How concerned are you that some of the information you shared with the world is now inaccurate and discredited?
SECRETARY POWELL: I’m very concerned. When I made that presentation in February 2003, it was based on the best information that the Central Intelligence Agency made available to me. We studied it carefully. We looked at the sourcing and the case of the mobile trucks and trains. There was multiple sourcing for that. Unfortunately, that multiple sourcing over time has turned out to be not accurate, and so I’m deeply disappointed.
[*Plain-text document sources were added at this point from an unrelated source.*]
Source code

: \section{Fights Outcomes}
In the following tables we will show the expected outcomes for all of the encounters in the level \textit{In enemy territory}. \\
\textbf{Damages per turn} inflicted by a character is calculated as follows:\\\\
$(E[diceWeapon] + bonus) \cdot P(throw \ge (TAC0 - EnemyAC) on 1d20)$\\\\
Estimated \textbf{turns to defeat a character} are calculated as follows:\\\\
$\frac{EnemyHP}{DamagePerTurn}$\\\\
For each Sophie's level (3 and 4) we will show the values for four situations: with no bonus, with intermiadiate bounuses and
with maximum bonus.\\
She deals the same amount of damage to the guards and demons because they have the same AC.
But I’m also comfortable that at the time that I made the presentation it reflected the collective judgment, the sound judgment, of the intelligence community, but it turned out that the sourcing was inaccurate and wrong and, in some cases, deliberately misleading. And for that I’m disappointed, and I regret it.
Powell for the first time has gone beyond admitting that the intel on Iraq WMD was inaccurate to calling some of it deliberately misleading. If it was deliberately misleading, however, that implies that someone deliberately misled. That is, there are human actors with intentions. If a government official deliberately misled Powell on this matter, that is clearly a crime that should be prosecuted.
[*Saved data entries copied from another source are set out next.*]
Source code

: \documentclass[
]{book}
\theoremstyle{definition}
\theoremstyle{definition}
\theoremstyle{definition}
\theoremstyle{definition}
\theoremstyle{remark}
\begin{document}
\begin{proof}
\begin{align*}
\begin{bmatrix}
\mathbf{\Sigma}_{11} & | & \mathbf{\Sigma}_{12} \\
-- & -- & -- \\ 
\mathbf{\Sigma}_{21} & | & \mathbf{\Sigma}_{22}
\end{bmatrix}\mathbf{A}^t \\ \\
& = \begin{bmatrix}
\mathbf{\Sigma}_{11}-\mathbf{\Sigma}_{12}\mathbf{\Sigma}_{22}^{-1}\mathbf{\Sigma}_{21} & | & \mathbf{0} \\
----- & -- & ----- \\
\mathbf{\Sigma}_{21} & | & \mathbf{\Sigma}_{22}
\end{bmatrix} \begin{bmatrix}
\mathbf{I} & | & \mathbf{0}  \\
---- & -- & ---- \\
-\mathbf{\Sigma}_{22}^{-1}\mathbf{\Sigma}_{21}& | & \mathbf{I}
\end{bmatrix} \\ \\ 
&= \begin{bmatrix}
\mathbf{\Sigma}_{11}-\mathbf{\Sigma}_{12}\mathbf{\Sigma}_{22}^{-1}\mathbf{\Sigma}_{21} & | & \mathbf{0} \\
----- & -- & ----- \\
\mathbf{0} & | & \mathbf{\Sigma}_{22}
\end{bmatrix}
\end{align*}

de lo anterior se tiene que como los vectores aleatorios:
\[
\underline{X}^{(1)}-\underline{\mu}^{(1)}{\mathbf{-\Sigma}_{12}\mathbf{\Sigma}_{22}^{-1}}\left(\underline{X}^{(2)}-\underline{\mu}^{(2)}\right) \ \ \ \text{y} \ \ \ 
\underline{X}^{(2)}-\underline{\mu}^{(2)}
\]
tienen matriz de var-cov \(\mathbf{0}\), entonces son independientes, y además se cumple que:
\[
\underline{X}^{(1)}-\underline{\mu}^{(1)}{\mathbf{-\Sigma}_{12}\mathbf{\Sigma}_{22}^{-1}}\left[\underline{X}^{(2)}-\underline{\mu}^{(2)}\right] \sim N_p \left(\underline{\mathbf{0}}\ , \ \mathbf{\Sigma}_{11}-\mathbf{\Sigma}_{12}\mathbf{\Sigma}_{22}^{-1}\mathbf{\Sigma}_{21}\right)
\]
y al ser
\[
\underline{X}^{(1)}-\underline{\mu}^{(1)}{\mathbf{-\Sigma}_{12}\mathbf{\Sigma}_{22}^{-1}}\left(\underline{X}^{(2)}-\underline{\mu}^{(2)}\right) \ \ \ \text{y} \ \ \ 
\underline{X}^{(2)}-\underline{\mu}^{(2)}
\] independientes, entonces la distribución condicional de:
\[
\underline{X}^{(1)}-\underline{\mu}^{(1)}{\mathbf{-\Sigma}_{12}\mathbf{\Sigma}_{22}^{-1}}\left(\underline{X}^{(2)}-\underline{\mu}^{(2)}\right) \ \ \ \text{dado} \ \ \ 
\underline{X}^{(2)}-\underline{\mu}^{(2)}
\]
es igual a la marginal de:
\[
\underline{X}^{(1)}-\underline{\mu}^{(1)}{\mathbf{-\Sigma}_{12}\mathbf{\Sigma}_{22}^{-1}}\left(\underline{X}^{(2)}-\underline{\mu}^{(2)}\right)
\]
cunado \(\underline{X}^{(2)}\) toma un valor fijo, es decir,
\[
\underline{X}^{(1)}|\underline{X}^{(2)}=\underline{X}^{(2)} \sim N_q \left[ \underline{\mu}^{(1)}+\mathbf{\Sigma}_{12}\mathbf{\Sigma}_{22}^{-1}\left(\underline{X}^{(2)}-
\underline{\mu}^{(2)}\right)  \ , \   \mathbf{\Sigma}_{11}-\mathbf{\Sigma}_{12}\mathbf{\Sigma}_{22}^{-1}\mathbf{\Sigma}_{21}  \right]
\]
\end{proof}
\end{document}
So, will the other shoe now drop? Is Powell laying the groundwork for an impeachment of Douglas Feith or Paul Wolfowitz?
It may well have at least jarred Chalabi loose. After his statement yesterday blaming the assassination of IGC puppet president Saleem on Fallujah, an implicit criticism of the American policy of turning the town back to the rebels and some Baathist generals and retreating, it would seem that Chalabi is now off the reservation and openly disagreeing with his former patrons. Of course the money should have been cut off long ago, well before the “Heroes in Error” statement when Chalabi crowed publicly about how his lies helped the Bush Administration build their fraudulent case for war and surely after the “Curveball” story (which was the basis for Colin Powell’s “Winnebagoes of Death” section of his humiliating presentation to the UN Security Council) came to light. As for the well-deserved demise of Feith and Wolfowitz, we can continue to hope that they receive their comeuppance also, but considering how reluctant the Bushistas are to do the right thing, it will probably require the further unravelling of the multitudes of scandals (torturing Iraqis, Plame, etc.) currently embroiling the neocons.